WHAT IS REQUIRED: Below are the entries; determine how many of their lines contain the string "proof" and give that figure alone.

_ _ _ _

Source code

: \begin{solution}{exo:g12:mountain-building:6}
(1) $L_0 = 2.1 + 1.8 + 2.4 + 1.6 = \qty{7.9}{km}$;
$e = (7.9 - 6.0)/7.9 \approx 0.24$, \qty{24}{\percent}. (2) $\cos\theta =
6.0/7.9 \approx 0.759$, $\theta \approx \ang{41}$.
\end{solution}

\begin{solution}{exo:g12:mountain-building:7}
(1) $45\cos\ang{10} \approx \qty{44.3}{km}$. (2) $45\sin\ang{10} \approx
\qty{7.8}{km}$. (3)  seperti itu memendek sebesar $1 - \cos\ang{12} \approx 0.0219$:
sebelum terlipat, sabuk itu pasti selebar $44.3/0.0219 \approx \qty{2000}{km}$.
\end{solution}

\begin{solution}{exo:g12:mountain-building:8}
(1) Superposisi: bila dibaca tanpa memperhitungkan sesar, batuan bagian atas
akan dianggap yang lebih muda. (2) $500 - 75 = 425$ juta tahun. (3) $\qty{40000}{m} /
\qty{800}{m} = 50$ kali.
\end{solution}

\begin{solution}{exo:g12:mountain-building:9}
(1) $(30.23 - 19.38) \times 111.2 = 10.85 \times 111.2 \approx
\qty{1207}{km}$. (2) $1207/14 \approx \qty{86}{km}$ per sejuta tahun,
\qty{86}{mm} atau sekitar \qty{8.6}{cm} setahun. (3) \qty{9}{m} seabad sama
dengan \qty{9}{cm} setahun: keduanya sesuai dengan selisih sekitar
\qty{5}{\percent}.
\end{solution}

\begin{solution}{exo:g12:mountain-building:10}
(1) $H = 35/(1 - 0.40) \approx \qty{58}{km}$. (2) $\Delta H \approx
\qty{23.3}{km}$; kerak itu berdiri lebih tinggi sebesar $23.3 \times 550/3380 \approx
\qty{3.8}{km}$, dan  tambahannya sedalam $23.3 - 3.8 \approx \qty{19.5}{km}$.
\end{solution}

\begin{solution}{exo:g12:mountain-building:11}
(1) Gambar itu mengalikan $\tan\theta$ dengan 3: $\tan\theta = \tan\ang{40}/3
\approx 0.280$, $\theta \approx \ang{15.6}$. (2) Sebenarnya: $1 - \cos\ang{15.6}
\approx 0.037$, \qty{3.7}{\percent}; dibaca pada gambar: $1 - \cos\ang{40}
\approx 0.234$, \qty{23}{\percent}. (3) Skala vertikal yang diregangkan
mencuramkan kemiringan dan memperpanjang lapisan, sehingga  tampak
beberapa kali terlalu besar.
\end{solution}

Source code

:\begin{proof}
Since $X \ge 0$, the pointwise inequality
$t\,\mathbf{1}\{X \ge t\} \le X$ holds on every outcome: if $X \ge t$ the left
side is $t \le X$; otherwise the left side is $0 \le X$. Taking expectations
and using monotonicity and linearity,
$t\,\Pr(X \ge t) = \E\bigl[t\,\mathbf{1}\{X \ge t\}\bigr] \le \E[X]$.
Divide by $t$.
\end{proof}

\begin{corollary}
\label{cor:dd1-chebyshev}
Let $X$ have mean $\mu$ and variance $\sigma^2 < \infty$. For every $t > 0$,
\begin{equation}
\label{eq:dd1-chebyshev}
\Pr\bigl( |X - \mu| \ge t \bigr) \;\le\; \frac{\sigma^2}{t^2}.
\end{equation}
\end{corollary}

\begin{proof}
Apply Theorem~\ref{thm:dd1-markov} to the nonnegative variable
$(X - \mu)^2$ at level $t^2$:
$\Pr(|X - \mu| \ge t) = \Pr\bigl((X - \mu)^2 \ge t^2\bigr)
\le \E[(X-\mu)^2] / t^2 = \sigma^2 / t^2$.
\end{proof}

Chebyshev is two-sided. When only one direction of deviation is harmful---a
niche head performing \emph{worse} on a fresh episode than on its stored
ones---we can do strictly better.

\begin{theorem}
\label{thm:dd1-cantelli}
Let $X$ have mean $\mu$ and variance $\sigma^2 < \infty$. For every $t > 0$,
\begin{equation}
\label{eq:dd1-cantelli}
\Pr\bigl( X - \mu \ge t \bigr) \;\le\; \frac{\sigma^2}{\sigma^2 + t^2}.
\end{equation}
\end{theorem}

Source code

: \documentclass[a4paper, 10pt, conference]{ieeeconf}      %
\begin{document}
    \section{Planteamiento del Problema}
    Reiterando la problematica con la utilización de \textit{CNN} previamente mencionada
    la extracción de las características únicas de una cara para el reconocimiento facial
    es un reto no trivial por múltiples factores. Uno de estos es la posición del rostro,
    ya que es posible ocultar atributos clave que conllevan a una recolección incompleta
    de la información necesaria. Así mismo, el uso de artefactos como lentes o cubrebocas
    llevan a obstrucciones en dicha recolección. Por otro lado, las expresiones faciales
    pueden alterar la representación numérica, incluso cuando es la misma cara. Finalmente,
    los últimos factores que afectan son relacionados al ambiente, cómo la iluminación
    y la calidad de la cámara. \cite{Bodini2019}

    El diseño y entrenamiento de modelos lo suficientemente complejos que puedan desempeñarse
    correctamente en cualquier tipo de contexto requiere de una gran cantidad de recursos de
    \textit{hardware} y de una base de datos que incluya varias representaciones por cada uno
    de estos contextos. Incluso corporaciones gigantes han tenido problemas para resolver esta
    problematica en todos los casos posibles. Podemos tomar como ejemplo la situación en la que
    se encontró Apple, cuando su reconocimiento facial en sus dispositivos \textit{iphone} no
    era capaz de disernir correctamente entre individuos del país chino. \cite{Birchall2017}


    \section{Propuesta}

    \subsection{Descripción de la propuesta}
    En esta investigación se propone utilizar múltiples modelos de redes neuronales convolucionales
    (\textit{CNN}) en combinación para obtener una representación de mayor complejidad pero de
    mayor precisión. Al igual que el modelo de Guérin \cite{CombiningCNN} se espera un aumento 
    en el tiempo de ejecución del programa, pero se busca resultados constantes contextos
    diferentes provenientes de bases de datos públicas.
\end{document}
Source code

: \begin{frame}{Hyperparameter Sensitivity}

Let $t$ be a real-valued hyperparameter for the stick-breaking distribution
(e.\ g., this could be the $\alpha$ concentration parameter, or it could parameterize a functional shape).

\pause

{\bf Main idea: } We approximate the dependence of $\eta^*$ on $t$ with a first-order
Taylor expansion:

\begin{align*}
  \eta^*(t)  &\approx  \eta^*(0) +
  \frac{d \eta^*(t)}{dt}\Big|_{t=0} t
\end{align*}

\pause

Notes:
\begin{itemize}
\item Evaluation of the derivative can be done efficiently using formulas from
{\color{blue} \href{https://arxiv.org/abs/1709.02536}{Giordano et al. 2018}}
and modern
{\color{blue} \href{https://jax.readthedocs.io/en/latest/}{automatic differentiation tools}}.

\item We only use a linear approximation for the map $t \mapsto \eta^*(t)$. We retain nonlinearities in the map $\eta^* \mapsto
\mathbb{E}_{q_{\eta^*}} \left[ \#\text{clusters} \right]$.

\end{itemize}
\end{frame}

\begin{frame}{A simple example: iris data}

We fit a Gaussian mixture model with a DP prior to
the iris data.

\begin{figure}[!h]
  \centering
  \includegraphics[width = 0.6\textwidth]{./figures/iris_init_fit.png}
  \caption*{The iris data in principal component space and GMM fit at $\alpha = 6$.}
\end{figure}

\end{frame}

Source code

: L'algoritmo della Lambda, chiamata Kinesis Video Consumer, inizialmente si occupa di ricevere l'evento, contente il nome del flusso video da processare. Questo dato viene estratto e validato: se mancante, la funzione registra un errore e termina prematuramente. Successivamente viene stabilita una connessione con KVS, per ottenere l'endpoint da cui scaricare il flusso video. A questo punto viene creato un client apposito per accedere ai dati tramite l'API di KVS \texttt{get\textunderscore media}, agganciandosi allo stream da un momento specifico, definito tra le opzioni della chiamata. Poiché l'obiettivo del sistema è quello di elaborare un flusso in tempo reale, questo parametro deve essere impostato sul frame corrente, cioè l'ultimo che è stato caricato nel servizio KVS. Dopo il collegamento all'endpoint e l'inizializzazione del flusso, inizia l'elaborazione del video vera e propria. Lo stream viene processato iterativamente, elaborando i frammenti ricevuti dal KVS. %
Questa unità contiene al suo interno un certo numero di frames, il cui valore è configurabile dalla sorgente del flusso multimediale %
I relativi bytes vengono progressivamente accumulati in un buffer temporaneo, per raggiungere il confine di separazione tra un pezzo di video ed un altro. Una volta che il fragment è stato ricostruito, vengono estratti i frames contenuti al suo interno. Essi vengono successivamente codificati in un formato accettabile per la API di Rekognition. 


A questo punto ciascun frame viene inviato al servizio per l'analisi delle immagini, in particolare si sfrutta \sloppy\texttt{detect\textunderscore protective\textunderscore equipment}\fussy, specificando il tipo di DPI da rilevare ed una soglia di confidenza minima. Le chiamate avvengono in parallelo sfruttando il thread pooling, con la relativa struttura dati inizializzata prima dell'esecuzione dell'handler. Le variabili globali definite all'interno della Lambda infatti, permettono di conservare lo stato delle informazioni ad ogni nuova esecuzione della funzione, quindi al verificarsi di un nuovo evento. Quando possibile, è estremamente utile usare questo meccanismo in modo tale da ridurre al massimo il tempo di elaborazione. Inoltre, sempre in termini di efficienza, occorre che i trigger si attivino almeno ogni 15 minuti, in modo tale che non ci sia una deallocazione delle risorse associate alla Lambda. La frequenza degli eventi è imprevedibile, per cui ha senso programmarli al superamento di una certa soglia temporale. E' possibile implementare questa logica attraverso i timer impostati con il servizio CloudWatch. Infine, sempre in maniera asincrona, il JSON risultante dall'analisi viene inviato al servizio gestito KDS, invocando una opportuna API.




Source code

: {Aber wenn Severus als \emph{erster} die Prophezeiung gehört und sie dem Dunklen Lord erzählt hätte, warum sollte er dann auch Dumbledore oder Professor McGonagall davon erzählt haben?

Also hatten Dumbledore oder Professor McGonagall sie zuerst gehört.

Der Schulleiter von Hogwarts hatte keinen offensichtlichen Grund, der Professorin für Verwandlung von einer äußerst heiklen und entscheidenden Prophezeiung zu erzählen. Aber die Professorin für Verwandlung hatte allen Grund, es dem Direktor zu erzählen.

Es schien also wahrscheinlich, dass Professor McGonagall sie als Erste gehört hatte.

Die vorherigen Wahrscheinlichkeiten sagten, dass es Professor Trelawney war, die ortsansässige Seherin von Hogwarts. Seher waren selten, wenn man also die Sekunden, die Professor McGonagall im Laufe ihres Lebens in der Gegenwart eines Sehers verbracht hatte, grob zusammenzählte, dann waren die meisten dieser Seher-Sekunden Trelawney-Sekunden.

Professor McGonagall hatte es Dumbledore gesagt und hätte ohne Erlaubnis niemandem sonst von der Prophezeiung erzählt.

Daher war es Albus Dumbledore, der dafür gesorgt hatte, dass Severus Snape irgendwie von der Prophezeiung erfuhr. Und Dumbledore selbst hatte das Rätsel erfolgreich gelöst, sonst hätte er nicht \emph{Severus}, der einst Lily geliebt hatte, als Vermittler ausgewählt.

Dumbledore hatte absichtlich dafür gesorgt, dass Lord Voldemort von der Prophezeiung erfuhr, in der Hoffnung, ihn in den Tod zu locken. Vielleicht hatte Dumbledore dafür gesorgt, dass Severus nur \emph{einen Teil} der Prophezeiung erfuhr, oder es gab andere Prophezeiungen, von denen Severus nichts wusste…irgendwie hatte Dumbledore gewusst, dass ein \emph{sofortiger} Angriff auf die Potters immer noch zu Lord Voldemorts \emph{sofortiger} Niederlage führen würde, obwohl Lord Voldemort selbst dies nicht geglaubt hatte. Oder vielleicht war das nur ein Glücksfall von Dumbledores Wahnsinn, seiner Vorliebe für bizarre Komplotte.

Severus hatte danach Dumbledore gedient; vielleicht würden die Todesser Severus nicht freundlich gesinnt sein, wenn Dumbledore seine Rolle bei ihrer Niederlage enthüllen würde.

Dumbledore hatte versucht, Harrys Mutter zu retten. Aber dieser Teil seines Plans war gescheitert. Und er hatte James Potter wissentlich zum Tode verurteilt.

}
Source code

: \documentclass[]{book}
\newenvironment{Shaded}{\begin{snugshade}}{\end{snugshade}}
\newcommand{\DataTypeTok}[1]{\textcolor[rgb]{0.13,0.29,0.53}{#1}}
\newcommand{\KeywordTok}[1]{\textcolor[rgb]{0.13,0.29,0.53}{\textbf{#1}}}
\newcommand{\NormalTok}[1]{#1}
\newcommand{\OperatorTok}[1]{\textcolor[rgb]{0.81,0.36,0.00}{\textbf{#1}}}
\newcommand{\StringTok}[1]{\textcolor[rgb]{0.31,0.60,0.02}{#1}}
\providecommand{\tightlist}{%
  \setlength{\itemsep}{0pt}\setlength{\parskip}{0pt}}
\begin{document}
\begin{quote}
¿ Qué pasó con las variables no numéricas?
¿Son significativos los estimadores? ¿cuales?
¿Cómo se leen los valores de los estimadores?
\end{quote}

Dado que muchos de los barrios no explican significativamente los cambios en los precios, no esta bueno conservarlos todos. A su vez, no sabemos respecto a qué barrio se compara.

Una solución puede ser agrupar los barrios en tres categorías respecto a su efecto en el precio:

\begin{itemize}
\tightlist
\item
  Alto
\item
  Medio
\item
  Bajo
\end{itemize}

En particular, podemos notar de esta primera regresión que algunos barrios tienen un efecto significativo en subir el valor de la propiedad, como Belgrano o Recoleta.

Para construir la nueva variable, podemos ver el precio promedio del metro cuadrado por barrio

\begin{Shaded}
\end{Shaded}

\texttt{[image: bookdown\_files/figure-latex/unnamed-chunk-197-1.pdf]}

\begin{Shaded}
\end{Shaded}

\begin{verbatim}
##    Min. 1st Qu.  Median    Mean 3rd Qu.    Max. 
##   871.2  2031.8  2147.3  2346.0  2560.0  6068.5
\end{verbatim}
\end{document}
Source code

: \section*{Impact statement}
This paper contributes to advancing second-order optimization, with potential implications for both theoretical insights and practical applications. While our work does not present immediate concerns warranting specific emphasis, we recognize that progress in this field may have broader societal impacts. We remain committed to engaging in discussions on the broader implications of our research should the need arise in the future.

_ _ _ _

ANSWER TO THE EXERCISE: 4